It is expected that the average observed exposure rate of items would be increased when the pool

size is reduced. That is, items would, in general, be used more often when there are fewer items in the

pool. However, since there were more items appropriate for the middle and upper parts of the ability

scale than for the extremes, the SLC algorithm opened up the opportunities for items appropriate at this

middle and upper range so that their exposure control parameters were redeveloped to be higher to allow

for more administrations given selection. The deletion of the items might just improve on the

probability of administering items appropriate for the middle and upper parts of the theta scale.

The values of the average absolute parameter differences (see MDIFFABS in Table 1) seem to be

small for the various conditions. The largest value was observed at the theta point of .80 for the various

single item deletion conditions, except for H(0.0). On average, the exposure control parameters at the

theta point of .80 suffered the biggest impact due to the single item removal. For the results with the

H(0.0) condition, the largest MDIFFABS was observed at the theta point of -2.4, but the MDIFFABS

values were in general greater than those of the other conditions. Notice that for the H(0.0) condition,

11 the removed item was the one possessing the greatest information value at the theta point of 0.0.

Removing this particular item led to the greatest impact among the various conditions, indicating that

eliminating an item with the greatest information value for the middle ability point of 0.0 caused the

greatest change on the exposure control parameters. This outcome was not surprising since the item

being removed was extremely popular for most examinees, and was almost always selected.
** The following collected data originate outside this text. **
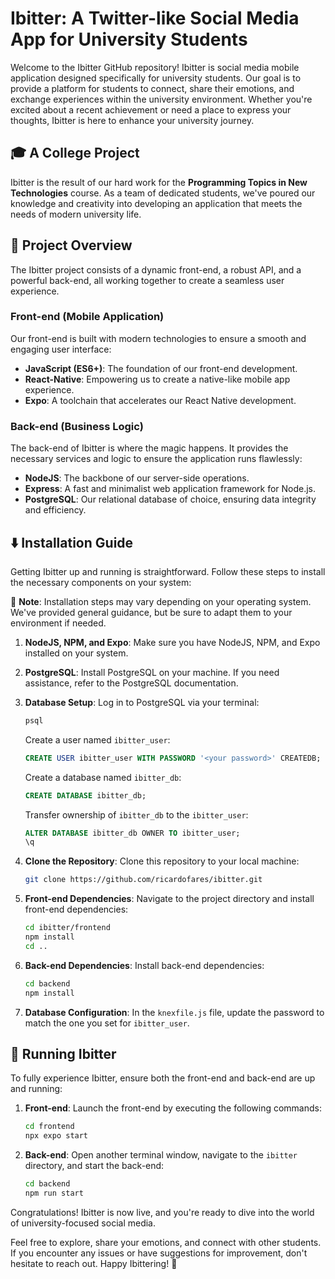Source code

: # Ibitter: A Twitter-like Social Media App for University Students

Welcome to the Ibitter GitHub repository! Ibitter is social media mobile application designed specifically for university students. Our goal is to provide a platform for students to connect, share their emotions, and exchange experiences within the university environment. Whether you're excited about a recent achievement or need a place to express your thoughts, Ibitter is here to enhance your university journey.

## 🎓 A College Project

Ibitter is the result of our hard work for the **Programming Topics in New Technologies** course. As a team of dedicated students, we've poured our knowledge and creativity into developing an application that meets the needs of modern university life.

## 📖 Project Overview

The Ibitter project consists of a dynamic front-end, a robust API, and a powerful back-end, all working together to create a seamless user experience.

### Front-end (Mobile Application)

Our front-end is built with modern technologies to ensure a smooth and engaging user interface:

- **JavaScript (ES6+)**: The foundation of our front-end development.
- **React-Native**: Empowering us to create a native-like mobile app experience.
- **Expo**: A toolchain that accelerates our React Native development.

### Back-end (Business Logic)

The back-end of Ibitter is where the magic happens. It provides the necessary services and logic to ensure the application runs flawlessly:

- **NodeJS**: The backbone of our server-side operations.
- **Express**: A fast and minimalist web application framework for Node.js.
- **PostgreSQL**: Our relational database of choice, ensuring data integrity and efficiency.

## ⬇️ Installation Guide

Getting Ibitter up and running is straightforward. Follow these steps to install the necessary components on your system:

🔔 **Note**: Installation steps may vary depending on your operating system. We've provided general guidance, but be sure to adapt them to your environment if needed.

1. **NodeJS, NPM, and Expo**: Make sure you have NodeJS, NPM, and Expo installed on your system.

2. **PostgreSQL**: Install PostgreSQL on your machine. If you need assistance, refer to the PostgreSQL documentation.

3. **Database Setup**: Log in to PostgreSQL via your terminal:

   ```sh
   psql
   ```

   Create a user named `ibitter_user`:

   ```sql
   CREATE USER ibitter_user WITH PASSWORD '<your password>' CREATEDB;
   ```

   Create a database named `ibitter_db`:

   ```sql
   CREATE DATABASE ibitter_db;
   ```

   Transfer ownership of `ibitter_db` to the `ibitter_user`:

   ```sql
   ALTER DATABASE ibitter_db OWNER TO ibitter_user;
   \q
   ```

4. **Clone the Repository**: Clone this repository to your local machine:

   ```sh
   git clone https://github.com/ricardofares/ibitter.git
   ```

5. **Front-end Dependencies**: Navigate to the project directory and install front-end dependencies:

   ```sh
   cd ibitter/frontend
   npm install
   cd ..
   ```

6. **Back-end Dependencies**: Install back-end dependencies:

   ```sh
   cd backend
   npm install
   ```

7. **Database Configuration**: In the `knexfile.js` file, update the password to match the one you set for `ibitter_user`.

## 🏃 Running Ibitter

To fully experience Ibitter, ensure both the front-end and back-end are up and running:

1. **Front-end**: Launch the front-end by executing the following commands:

   ```sh
   cd frontend
   npx expo start
   ```

2. **Back-end**: Open another terminal window, navigate to the `ibitter` directory, and start the back-end:

   ```sh
   cd backend
   npm run start
   ```

Congratulations! Ibitter is now live, and you're ready to dive into the world of university-focused social media.

Feel free to explore, share your emotions, and connect with other students. If you encounter any issues or have suggestions for improvement, don't hesitate to reach out. Happy Ibittering! 🎉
Other than the phenomenon observed with the removal of the most informative item for the

middle ability point of 0.0, the values of the MDIFFABS do not seem to show a clear pattern as to what

effects might be due to the different items' removal. That is, except for removing the most informative

item for the middle ability level, the results in MDIFFABS did not show differences among the various

removal conditions. Removing any other item seems to show similar effects on the change of the

exposure control parameters. These outcomes might be attributed to the fact that items possess different

information values at the various ability levels. The removed item may have low information value for

a given ability level, but this item might be the one with high information at another ability level.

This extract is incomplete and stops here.